6. The Bourne Supremacy
It's a shame that in the nine years since this film's release, director Paul Greengrass has seen his aesthetic get tarnished as lazy, stupid filmmakers copy and pasted Greengrass's style but were too lazy and/or stupid to understand either the why and how of what he was doing. Because of the laziness and stupidity, you see. Greengrass got his start in documentaries, and he carried that over into his first narrative films. The fight scene between Matt Damon's amnesiac assassin and Marton Csokas' not-amnesiac also assassin leans on every bit of Greengrass's ability to conjure immediacy and intimacy. While both men are trained in weapons and hand-to-hand combat, the confined space of Csokas' kitchen and dining room gives them no room for fancy moves or elaborate weaponry.

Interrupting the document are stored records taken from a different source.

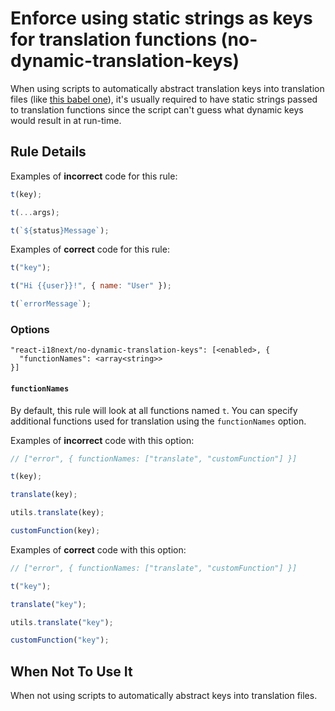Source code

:# Enforce using static strings as keys for translation functions (no-dynamic-translation-keys)

When using scripts to automatically abstract translation keys into translation files (like [this babel one](https://github.com/gilbsgilbs/babel-plugin-i18next-extract)), it's usually required to have static strings passed to translation functions since the script can't guess what dynamic keys would result in at run-time.

## Rule Details

Examples of **incorrect** code for this rule:

```js
t(key);

t(...args);

t(`${status}Message`);
```

Examples of **correct** code for this rule:

```js
t("key");

t("Hi {{user}}!", { name: "User" });

t(`errorMessage`);
```

### Options

```
"react-i18next/no-dynamic-translation-keys": [<enabled>, {
  "functionNames": <array<string>>
}]
```

#### `functionNames`

By default, this rule will look at all functions named `t`. You can specify additional functions used for translation using the `functionNames` option.

Examples of **incorrect** code with this option:

```js
// ["error", { functionNames: ["translate", "customFunction"] }]

t(key);

translate(key);

utils.translate(key);

customFunction(key);
```

Examples of **correct** code with this option:

```js
// ["error", { functionNames: ["translate", "customFunction"] }]

t("key");

translate("key");

utils.translate("key");

customFunction("key");
```

## When Not To Use It

When not using scripts to automatically abstract keys into translation files.
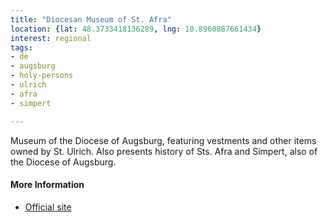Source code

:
 ```yaml
---
title: "Diocesan Museum of St. Afra"
location: {lat: 48.3733418136289, lng: 10.8960887661434}
interest: regional
tags:
- de
- augsburg
- holy-persons
- ulrich
- afra
- simpert

---
```



Museum of the Diocese of Augsburg, featuring vestments and other items owned by St. Ulrich.  Also presents history of Sts. Afra and Simpert, also of the Diocese of Augsburg.

#### More Information

* [Official site](https://www.museum-st-afra.de/en/)





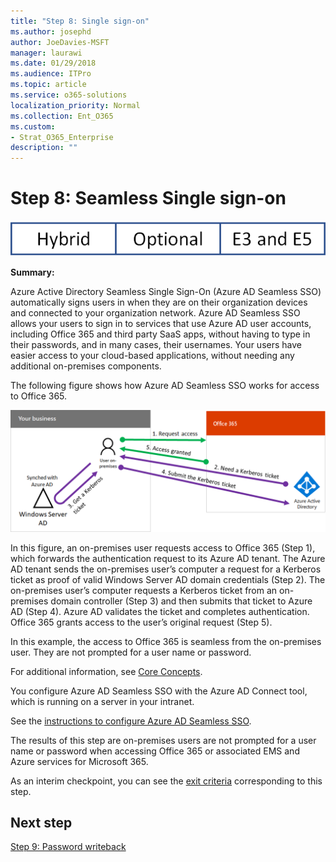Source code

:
 ```yaml
---
title: "Step 8: Single sign-on"
ms.author: josephd
author: JoeDavies-MSFT
manager: laurawi
ms.date: 01/29/2018
ms.audience: ITPro
ms.topic: article
ms.service: o365-solutions
localization_priority: Normal
ms.collection: Ent_O365
ms.custom:
- Strat_O365_Enterprise
description: ""
---
```


# Step 8: Seamless Single sign-on

![This step is optional for hybrid environments and applies to both the E3 and E5 versions of Microsoft 365 Enterprise](./media/banners/Banner-Hybrid-Optional-BothSKUs.png)


**Summary:** 

Azure Active Directory Seamless Single Sign-On (Azure AD Seamless SSO) automatically signs users in when they are on their organization devices and connected to your organization network. Azure AD Seamless SSO allows your users to sign in to services that use Azure AD user accounts, including Office 365 and third party SaaS apps, without having to type in their passwords, and in many cases, their usernames. Your users have easier access to your cloud-based applications, without needing any additional on-premises components.

The following figure shows how Azure AD Seamless SSO works for access to Office 365.

![How Azure AD Seamless Single Sign-On works](./media/identity-single-sign-on/identity-single-sign-on.png)

 
In this figure, an on-premises user requests access to Office 365 (Step 1), which forwards the authentication request to its Azure AD tenant. The Azure AD tenant sends the on-premises user’s computer a request for a Kerberos ticket as proof of valid Windows Server AD domain credentials (Step 2). The on-premises user’s computer requests a Kerberos ticket from an on-premises domain controller (Step 3) and then submits that ticket to Azure AD (Step 4). Azure AD validates the ticket and completes authentication. Office 365 grants access to the user’s original request (Step 5).

In this example, the access to Office 365 is seamless from the on-premises user. They are not prompted for a user name or password.

For additional information, see [Core Concepts](https://docs.microsoft.com/en-us/microsoft-365-enterprise/microsoft-365-policies-configurations#core-concepts).

You configure Azure AD Seamless SSO with the Azure AD Connect tool, which is running on a server in your intranet.

See the [instructions to configure Azure AD Seamless SSO](https://docs.microsoft.com/azure/active-directory/connect/active-directory-aadconnect-sso-quick-start).

The results of this step are on-premises users are not prompted for a user name or password when accessing Office 365 or associated EMS and Azure services for Microsoft 365.

As an interim checkpoint, you can see the [exit criteria](identity-exit-criteria.md#crit-identity-step8) corresponding to this step.

## Next step

[Step 9: Password writeback](identity-password-writeback.md)

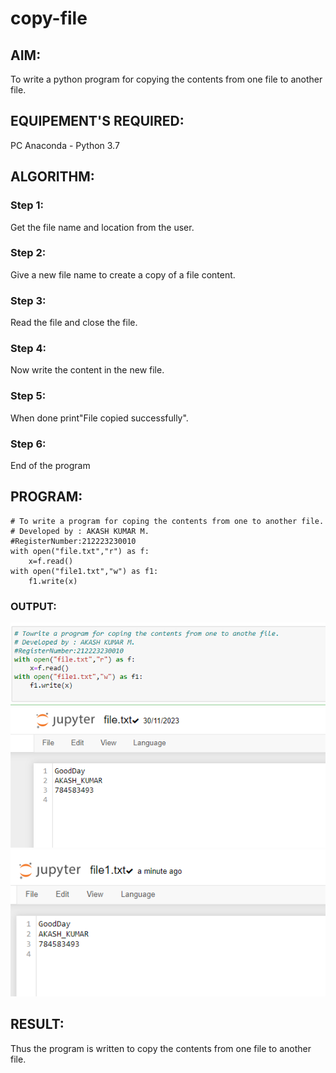 # copy-file
## AIM:
To write a python program for copying the contents from one file to another file.
## EQUIPEMENT'S REQUIRED: 
PC
Anaconda - Python 3.7
## ALGORITHM: 

### Step 1: 
Get the file name and location from the user.
### Step 2: 
Give a new file name to create a copy of a file content.
### Step 3:
 Read the file and close the file.
### Step 4: 
Now write the content in the new file.
### Step 5:
 When done print"File copied successfully".
### Step 6: 
End of the program
## PROGRAM:
```
# To write a program for coping the contents from one to another file.
# Developed by : AKASH KUMAR M.
#RegisterNumber:212223230010
with open("file.txt","r") as f:
    x=f.read()
with open("file1.txt","w") as f1:
    f1.write(x)
```

### OUTPUT:
![output](./copy1output.png)
![output](./copy2output.png)
![output](./copy3output.png)



## RESULT:
Thus the program is written to copy the contents from one file to another file.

The two men grapple and pummel each other, and when weapons are incorporated, the only items on hand are rolled up magazines and a pen. Greengrass goes out of his way to emphasize the mundane nature of the fight, whether it's the emphasis on the Venetian blinds or the sound design which lets the audience hear every slice and crunch. There's nothing glamorous or alluring about this spy life. Just two men who are very much able to kill each other, desperate not to be the first to go under. And with that, the modern action movie was born.